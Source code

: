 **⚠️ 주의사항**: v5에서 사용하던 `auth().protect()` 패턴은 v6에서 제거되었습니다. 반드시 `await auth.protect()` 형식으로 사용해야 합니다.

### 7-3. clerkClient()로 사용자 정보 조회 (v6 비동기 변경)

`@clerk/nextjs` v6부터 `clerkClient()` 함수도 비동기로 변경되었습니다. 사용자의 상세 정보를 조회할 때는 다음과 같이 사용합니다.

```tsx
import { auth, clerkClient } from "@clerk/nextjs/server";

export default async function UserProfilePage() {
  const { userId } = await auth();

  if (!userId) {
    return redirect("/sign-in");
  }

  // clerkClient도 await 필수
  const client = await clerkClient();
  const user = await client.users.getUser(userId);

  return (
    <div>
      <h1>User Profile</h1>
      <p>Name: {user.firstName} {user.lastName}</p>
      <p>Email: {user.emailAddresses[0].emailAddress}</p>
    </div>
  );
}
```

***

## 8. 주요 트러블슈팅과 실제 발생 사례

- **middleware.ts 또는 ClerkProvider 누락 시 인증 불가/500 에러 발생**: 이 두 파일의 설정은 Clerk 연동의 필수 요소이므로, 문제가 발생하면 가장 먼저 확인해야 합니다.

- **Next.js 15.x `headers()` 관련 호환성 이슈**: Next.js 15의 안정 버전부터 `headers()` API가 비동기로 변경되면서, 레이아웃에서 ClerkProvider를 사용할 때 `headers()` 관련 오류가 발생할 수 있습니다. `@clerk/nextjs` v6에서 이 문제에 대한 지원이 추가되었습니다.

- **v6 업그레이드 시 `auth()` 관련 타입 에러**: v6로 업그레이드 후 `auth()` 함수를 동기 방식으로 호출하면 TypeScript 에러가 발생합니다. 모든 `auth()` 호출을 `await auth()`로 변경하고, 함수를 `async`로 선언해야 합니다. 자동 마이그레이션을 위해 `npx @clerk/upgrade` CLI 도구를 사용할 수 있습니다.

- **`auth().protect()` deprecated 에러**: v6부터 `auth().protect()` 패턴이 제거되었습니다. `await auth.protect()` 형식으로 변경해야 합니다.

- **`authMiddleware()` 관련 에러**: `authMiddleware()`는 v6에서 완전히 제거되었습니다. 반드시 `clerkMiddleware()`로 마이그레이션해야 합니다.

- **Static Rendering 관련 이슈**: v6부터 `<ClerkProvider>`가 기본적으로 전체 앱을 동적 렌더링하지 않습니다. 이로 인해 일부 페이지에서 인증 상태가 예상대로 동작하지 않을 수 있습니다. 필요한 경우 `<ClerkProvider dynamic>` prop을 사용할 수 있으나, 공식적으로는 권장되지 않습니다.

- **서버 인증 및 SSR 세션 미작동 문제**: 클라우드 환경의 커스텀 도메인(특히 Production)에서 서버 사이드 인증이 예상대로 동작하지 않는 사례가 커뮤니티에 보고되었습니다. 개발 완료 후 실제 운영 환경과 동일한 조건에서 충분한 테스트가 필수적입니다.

---------------

Work instruction |
I'd like the entries above reproduced in full, exactly as they stand.

Response to this exercise |
Source code

: **⚠️ 주의사항**: v5에서 사용하던 `auth().protect()` 패턴은 v6에서 제거되었습니다. 반드시 `await auth.protect()` 형식으로 사용해야 합니다.

### 7-3. clerkClient()로 사용자 정보 조회 (v6 비동기 변경)

`@clerk/nextjs` v6부터 `clerkClient()` 함수도 비동기로 변경되었습니다. 사용자의 상세 정보를 조회할 때는 다음과 같이 사용합니다.

```tsx
import { auth, clerkClient } from "@clerk/nextjs/server";

export default async function UserProfilePage() {
  const { userId } = await auth();

  if (!userId) {
    return redirect("/sign-in");
  }

  // clerkClient도 await 필수
  const client = await clerkClient();
  const user = await client.users.getUser(userId);

  return (
    <div>
      <h1>User Profile</h1>
      <p>Name: {user.firstName} {user.lastName}</p>
      <p>Email: {user.emailAddresses[0].emailAddress}</p>
    </div>
  );
}
```

***

## 8. 주요 트러블슈팅과 실제 발생 사례

- **middleware.ts 또는 ClerkProvider 누락 시 인증 불가/500 에러 발생**: 이 두 파일의 설정은 Clerk 연동의 필수 요소이므로, 문제가 발생하면 가장 먼저 확인해야 합니다.

- **Next.js 15.x `headers()` 관련 호환성 이슈**: Next.js 15의 안정 버전부터 `headers()` API가 비동기로 변경되면서, 레이아웃에서 ClerkProvider를 사용할 때 `headers()` 관련 오류가 발생할 수 있습니다. `@clerk/nextjs` v6에서 이 문제에 대한 지원이 추가되었습니다.

- **v6 업그레이드 시 `auth()` 관련 타입 에러**: v6로 업그레이드 후 `auth()` 함수를 동기 방식으로 호출하면 TypeScript 에러가 발생합니다. 모든 `auth()` 호출을 `await auth()`로 변경하고, 함수를 `async`로 선언해야 합니다. 자동 마이그레이션을 위해 `npx @clerk/upgrade` CLI 도구를 사용할 수 있습니다.

- **`auth().protect()` deprecated 에러**: v6부터 `auth().protect()` 패턴이 제거되었습니다. `await auth.protect()` 형식으로 변경해야 합니다.

- **`authMiddleware()` 관련 에러**: `authMiddleware()`는 v6에서 완전히 제거되었습니다. 반드시 `clerkMiddleware()`로 마이그레이션해야 합니다.

- **Static Rendering 관련 이슈**: v6부터 `<ClerkProvider>`가 기본적으로 전체 앱을 동적 렌더링하지 않습니다. 이로 인해 일부 페이지에서 인증 상태가 예상대로 동작하지 않을 수 있습니다. 필요한 경우 `<ClerkProvider dynamic>` prop을 사용할 수 있으나, 공식적으로는 권장되지 않습니다.

- **서버 인증 및 SSR 세션 미작동 문제**: 클라우드 환경의 커스텀 도메인(특히 Production)에서 서버 사이드 인증이 예상대로 동작하지 않는 사례가 커뮤니티에 보고되었습니다. 개발 완료 후 실제 운영 환경과 동일한 조건에서 충분한 테스트가 필수적입니다.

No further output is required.